══ Material for the task ══

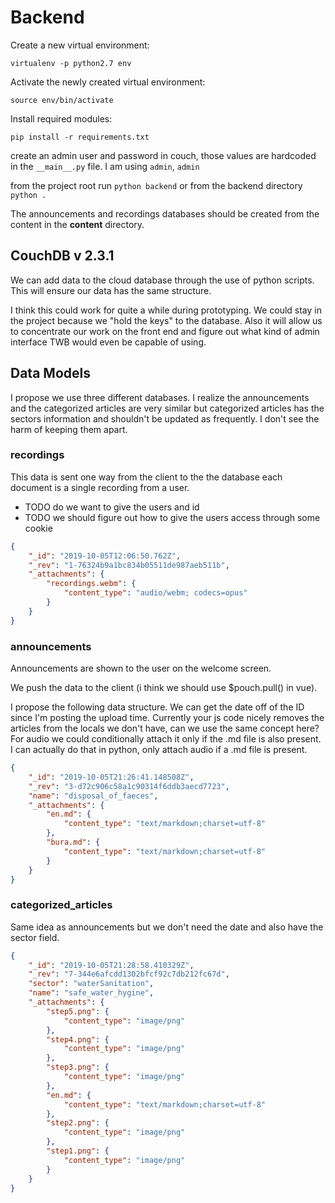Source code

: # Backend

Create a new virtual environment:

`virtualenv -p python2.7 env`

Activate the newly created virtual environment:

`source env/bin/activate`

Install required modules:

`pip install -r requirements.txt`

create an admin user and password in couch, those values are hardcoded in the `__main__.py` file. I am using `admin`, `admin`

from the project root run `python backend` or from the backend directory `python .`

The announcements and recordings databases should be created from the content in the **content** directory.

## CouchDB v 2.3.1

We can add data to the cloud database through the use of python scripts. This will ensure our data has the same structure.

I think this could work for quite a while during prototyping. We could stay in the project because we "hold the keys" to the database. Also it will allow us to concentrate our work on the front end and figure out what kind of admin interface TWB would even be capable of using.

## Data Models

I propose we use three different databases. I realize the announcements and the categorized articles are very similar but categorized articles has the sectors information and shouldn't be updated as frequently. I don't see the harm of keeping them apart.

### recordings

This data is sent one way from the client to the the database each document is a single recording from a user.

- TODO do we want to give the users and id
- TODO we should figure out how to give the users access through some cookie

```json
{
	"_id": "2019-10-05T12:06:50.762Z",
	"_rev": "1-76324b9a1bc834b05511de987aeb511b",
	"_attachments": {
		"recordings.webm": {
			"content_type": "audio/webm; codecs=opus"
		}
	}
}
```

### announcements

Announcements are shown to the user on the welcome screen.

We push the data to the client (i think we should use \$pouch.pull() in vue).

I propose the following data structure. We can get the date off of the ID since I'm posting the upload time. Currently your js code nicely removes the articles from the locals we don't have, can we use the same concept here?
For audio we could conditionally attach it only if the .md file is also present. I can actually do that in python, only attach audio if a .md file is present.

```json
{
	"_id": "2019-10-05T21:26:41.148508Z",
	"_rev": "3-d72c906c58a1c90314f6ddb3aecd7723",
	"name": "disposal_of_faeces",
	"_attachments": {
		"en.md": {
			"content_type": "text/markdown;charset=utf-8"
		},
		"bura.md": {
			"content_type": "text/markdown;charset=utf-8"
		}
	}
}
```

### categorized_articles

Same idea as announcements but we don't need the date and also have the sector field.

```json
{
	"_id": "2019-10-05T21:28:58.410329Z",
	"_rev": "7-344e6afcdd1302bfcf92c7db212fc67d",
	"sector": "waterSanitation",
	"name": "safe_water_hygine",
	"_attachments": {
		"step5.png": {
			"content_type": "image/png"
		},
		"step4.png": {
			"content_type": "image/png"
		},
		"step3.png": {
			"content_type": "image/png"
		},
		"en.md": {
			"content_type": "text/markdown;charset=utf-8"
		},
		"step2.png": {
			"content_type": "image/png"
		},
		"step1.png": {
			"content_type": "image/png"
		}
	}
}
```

═══

● What is being asked
Quote only what lies between the first line of the records and the line containing "We push the", please, including both lines and excluding images.

● Result for this exercise
Source code

: # Backend

Create a new virtual environment:

`virtualenv -p python2.7 env`

Activate the newly created virtual environment:

`source env/bin/activate`

Install required modules:

`pip install -r requirements.txt`

create an admin user and password in couch, those values are hardcoded in the `__main__.py` file. I am using `admin`, `admin`

from the project root run `python backend` or from the backend directory `python .`

The announcements and recordings databases should be created from the content in the **content** directory.

## CouchDB v 2.3.1

We can add data to the cloud database through the use of python scripts. This will ensure our data has the same structure.

I think this could work for quite a while during prototyping. We could stay in the project because we "hold the keys" to the database. Also it will allow us to concentrate our work on the front end and figure out what kind of admin interface TWB would even be capable of using.

## Data Models

I propose we use three different databases. I realize the announcements and the categorized articles are very similar but categorized articles has the sectors information and shouldn't be updated as frequently. I don't see the harm of keeping them apart.

### recordings

This data is sent one way from the client to the the database each document is a single recording from a user.

- TODO do we want to give the users and id
- TODO we should figure out how to give the users access through some cookie

```json
{
	"_id": "2019-10-05T12:06:50.762Z",
	"_rev": "1-76324b9a1bc834b05511de987aeb511b",
	"_attachments": {
		"recordings.webm": {
			"content_type": "audio/webm; codecs=opus"
		}
	}
}
```

### announcements

Announcements are shown to the user on the welcome screen.

We push the data to the client (i think we should use \$pouch.pull() in vue).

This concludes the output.